(What to work on): Print the records below exactly, and do not carry over any picture.

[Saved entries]
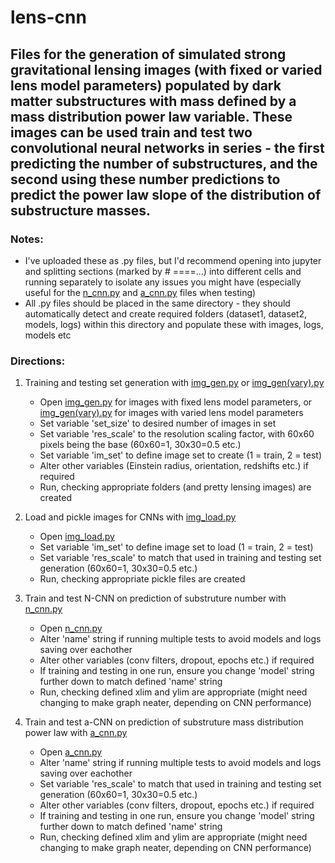 # lens-cnn
## Files for the generation of simulated strong gravitational lensing images (with fixed or varied lens model parameters) populated by dark matter substructures with mass defined by a mass distribution power law variable. These images can be used train and test two convolutional neural networks in series - the first predicting the number of substructures, and the second using these number predictions to predict the power law slope of the distribution of substructure masses. 

### Notes:
- I've uploaded these as .py files, but I'd recommend opening into jupyter and splitting sections (marked by # ====...) into different cells and running separately to isolate any issues you might have (especially useful for the [n_cnn.py](n_cnn.py) and [a_cnn.py](a_cnn.py) files when testing)
- All .py files should be placed in the same directory - they should automatically detect and create required folders (dataset1, dataset2, models, logs) within this directory and populate these with images, logs, models etc

### Directions:
1. Training and testing set generation with [img_gen.py](img_gen.py) or [img_gen(vary).py](img_gen(vary).py)
   - Open [img_gen.py](img_gen.py) for images with fixed lens model parameters, or [img_gen(vary).py](img_gen(vary).py) for images with varied lens model parameters
   - Set variable 'set_size' to desired number of images in set
   - Set variable 'res_scale' to the resolution scaling factor, with 60x60 pixels being the base (60x60=1, 30x30=0.5 etc.)
   - Set variable 'im_set' to define image set to create (1 = train, 2 = test)
   - Alter other variables (Einstein radius, orientation, redshifts etc.) if required
   - Run, checking appropriate folders (and pretty lensing images) are created

2. Load and pickle images for CNNs with [img_load.py](img_load.py)
   - Open [img_load.py](img_load.py)
   - Set variable 'im_set' to define image set to load (1 = train, 2 = test)
   - Set variable 'res_scale' to match that used in training and testing set generation (60x60=1, 30x30=0.5 etc.)
   - Run, checking appropriate pickle files are created

3. Train and test N-CNN on prediction of substruture number with [n_cnn.py](n_cnn.py)
   - Open [n_cnn.py](n_cnn.py)
   - Alter 'name' string if running multiple tests to avoid models and logs saving over eachother
   - Alter other variables (conv filters, dropout, epochs etc.) if required
   - If training and testing in one run, ensure you change 'model' string further down to match defined 'name' string
   - Run, checking defined xlim and ylim are appropriate (might need changing to make graph neater, depending on CNN performance)

4. Train and test a-CNN on prediction of substruture mass distribution power law with [a_cnn.py](a_cnn.py)
   - Open [a_cnn.py](a_cnn.py)
   - Alter 'name' string if running multiple tests to avoid models and logs saving over eachother
   - Set variable 'res_scale' to match that used in training and testing set generation (60x60=1, 30x30=0.5 etc.)
   - Alter other variables (conv filters, dropout, epochs etc.) if required
   - If training and testing in one run, ensure you change 'model' string further down to match defined 'name' string
   - Run, checking defined xlim and ylim are appropriate (might need changing to make graph neater, depending on CNN performance)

(Solved problem):
 # lens-cnn
## Files for the generation of simulated strong gravitational lensing images (with fixed or varied lens model parameters) populated by dark matter substructures with mass defined by a mass distribution power law variable. These images can be used train and test two convolutional neural networks in series - the first predicting the number of substructures, and the second using these number predictions to predict the power law slope of the distribution of substructure masses. 

### Notes:
- I've uploaded these as .py files, but I'd recommend opening into jupyter and splitting sections (marked by # ====...) into different cells and running separately to isolate any issues you might have (especially useful for the [n_cnn.py](n_cnn.py) and [a_cnn.py](a_cnn.py) files when testing)
- All .py files should be placed in the same directory - they should automatically detect and create required folders (dataset1, dataset2, models, logs) within this directory and populate these with images, logs, models etc

### Directions:
1. Training and testing set generation with [img_gen.py](img_gen.py) or [img_gen(vary).py](img_gen(vary).py)
   - Open [img_gen.py](img_gen.py) for images with fixed lens model parameters, or [img_gen(vary).py](img_gen(vary).py) for images with varied lens model parameters
   - Set variable 'set_size' to desired number of images in set
   - Set variable 'res_scale' to the resolution scaling factor, with 60x60 pixels being the base (60x60=1, 30x30=0.5 etc.)
   - Set variable 'im_set' to define image set to create (1 = train, 2 = test)
   - Alter other variables (Einstein radius, orientation, redshifts etc.) if required
   - Run, checking appropriate folders (and pretty lensing images) are created

2. Load and pickle images for CNNs with [img_load.py](img_load.py)
   - Open [img_load.py](img_load.py)
   - Set variable 'im_set' to define image set to load (1 = train, 2 = test)
   - Set variable 'res_scale' to match that used in training and testing set generation (60x60=1, 30x30=0.5 etc.)
   - Run, checking appropriate pickle files are created

3. Train and test N-CNN on prediction of substruture number with [n_cnn.py](n_cnn.py)
   - Open [n_cnn.py](n_cnn.py)
   - Alter 'name' string if running multiple tests to avoid models and logs saving over eachother
   - Alter other variables (conv filters, dropout, epochs etc.) if required
   - If training and testing in one run, ensure you change 'model' string further down to match defined 'name' string
   - Run, checking defined xlim and ylim are appropriate (might need changing to make graph neater, depending on CNN performance)

4. Train and test a-CNN on prediction of substruture mass distribution power law with [a_cnn.py](a_cnn.py)
   - Open [a_cnn.py](a_cnn.py)
   - Alter 'name' string if running multiple tests to avoid models and logs saving over eachother
   - Set variable 'res_scale' to match that used in training and testing set generation (60x60=1, 30x30=0.5 etc.)
   - Alter other variables (conv filters, dropout, epochs etc.) if required
   - If training and testing in one run, ensure you change 'model' string further down to match defined 'name' string
   - Run, checking defined xlim and ylim are appropriate (might need changing to make graph neater, depending on CNN performance)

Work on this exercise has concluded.